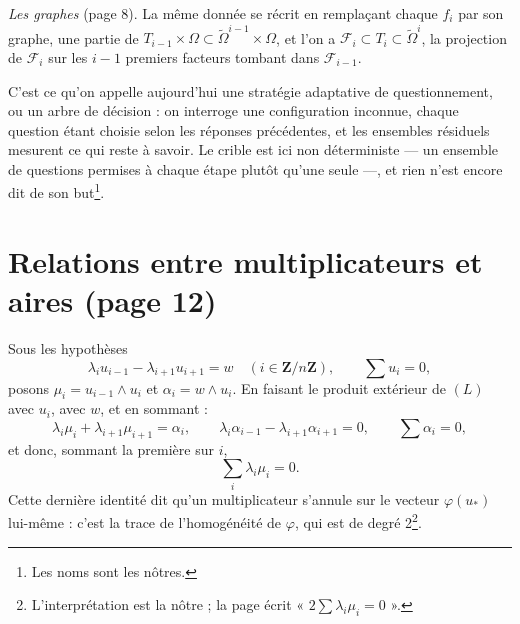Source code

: \documentclass[11pt,a4paper]{article}
\begin{document}
\emph{Les graphes} (page 8). La même donnée se récrit en remplaçant chaque
$f_i$ par son graphe, une partie de $T_{i-1} \times \Omega \subset
\widetilde{\Omega}^{i-1} \times \Omega$, et l'on a
$\mathcal{F}_i \subset T_i \subset \widetilde{\Omega}^i$, la projection de
$\mathcal{F}_i$ sur les $i-1$ premiers facteurs tombant dans
$\mathcal{F}_{i-1}$.

C'est ce qu'on appelle aujourd'hui une stratégie adaptative de questionnement,
ou un arbre de décision : on interroge une configuration inconnue, chaque
question étant choisie selon les réponses précédentes, et les ensembles
résiduels mesurent ce qui reste à savoir. Le crible est ici non déterministe
--- un ensemble de questions permises à chaque étape plutôt qu'une seule ---, et
rien n'est encore dit de son but\footnote{Les noms sont les nôtres.}.

\section*{Relations entre multiplicateurs et aires (page 12)}

Sous les hypothèses
\[
  \lambda_i u_{i-1} - \lambda_{i+1} u_{i+1} = w \quad (i \in \mathbf{Z}/n\mathbf{Z}),
  \qquad \sum u_i = 0 ,
\]
posons $\mu_i = u_{i-1} \wedge u_i$ et $\alpha_i = w \wedge u_i$. En faisant
le produit extérieur de $(L)$ avec $u_i$, avec $w$, et en sommant :
\[
  \lambda_i \mu_i + \lambda_{i+1} \mu_{i+1} = \alpha_i ,
  \qquad
  \lambda_i \alpha_{i-1} - \lambda_{i+1} \alpha_{i+1} = 0 ,
  \qquad
  \sum \alpha_i = 0 ,
\]
et donc, sommant la première sur $i$,
\[
  \sum_i \lambda_i \mu_i = 0 .
\]
Cette dernière identité dit qu'un multiplicateur s'annule sur le vecteur
$\varphi(u_*)$ lui-même : c'est la trace de l'homogénéité de $\varphi$, qui est
de degré 2\footnote{L'interprétation est la nôtre ; la page écrit
« $2 \sum \lambda_i \mu_i = 0$ ».}.
\end{document}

**EXERCISE REQUIREMENTS**. Leave the images aside and return the records above exactly as written.

**SOLUTION TO THE PROBLEM**.
Source code

: \documentclass[11pt,a4paper]{article}
\begin{document}
\emph{Les graphes} (page 8). La même donnée se récrit en remplaçant chaque
$f_i$ par son graphe, une partie de $T_{i-1} \times \Omega \subset
\widetilde{\Omega}^{i-1} \times \Omega$, et l'on a
$\mathcal{F}_i \subset T_i \subset \widetilde{\Omega}^i$, la projection de
$\mathcal{F}_i$ sur les $i-1$ premiers facteurs tombant dans
$\mathcal{F}_{i-1}$.

C'est ce qu'on appelle aujourd'hui une stratégie adaptative de questionnement,
ou un arbre de décision : on interroge une configuration inconnue, chaque
question étant choisie selon les réponses précédentes, et les ensembles
résiduels mesurent ce qui reste à savoir. Le crible est ici non déterministe
--- un ensemble de questions permises à chaque étape plutôt qu'une seule ---, et
rien n'est encore dit de son but\footnote{Les noms sont les nôtres.}.

\section*{Relations entre multiplicateurs et aires (page 12)}

Sous les hypothèses
\[
  \lambda_i u_{i-1} - \lambda_{i+1} u_{i+1} = w \quad (i \in \mathbf{Z}/n\mathbf{Z}),
  \qquad \sum u_i = 0 ,
\]
posons $\mu_i = u_{i-1} \wedge u_i$ et $\alpha_i = w \wedge u_i$. En faisant
le produit extérieur de $(L)$ avec $u_i$, avec $w$, et en sommant :
\[
  \lambda_i \mu_i + \lambda_{i+1} \mu_{i+1} = \alpha_i ,
  \qquad
  \lambda_i \alpha_{i-1} - \lambda_{i+1} \alpha_{i+1} = 0 ,
  \qquad
  \sum \alpha_i = 0 ,
\]
et donc, sommant la première sur $i$,
\[
  \sum_i \lambda_i \mu_i = 0 .
\]
Cette dernière identité dit qu'un multiplicateur s'annule sur le vecteur
$\varphi(u_*)$ lui-même : c'est la trace de l'homogénéité de $\varphi$, qui est
de degré 2\footnote{L'interprétation est la nôtre ; la page écrit
« $2 \sum \lambda_i \mu_i = 0$ ».}.
\end{document}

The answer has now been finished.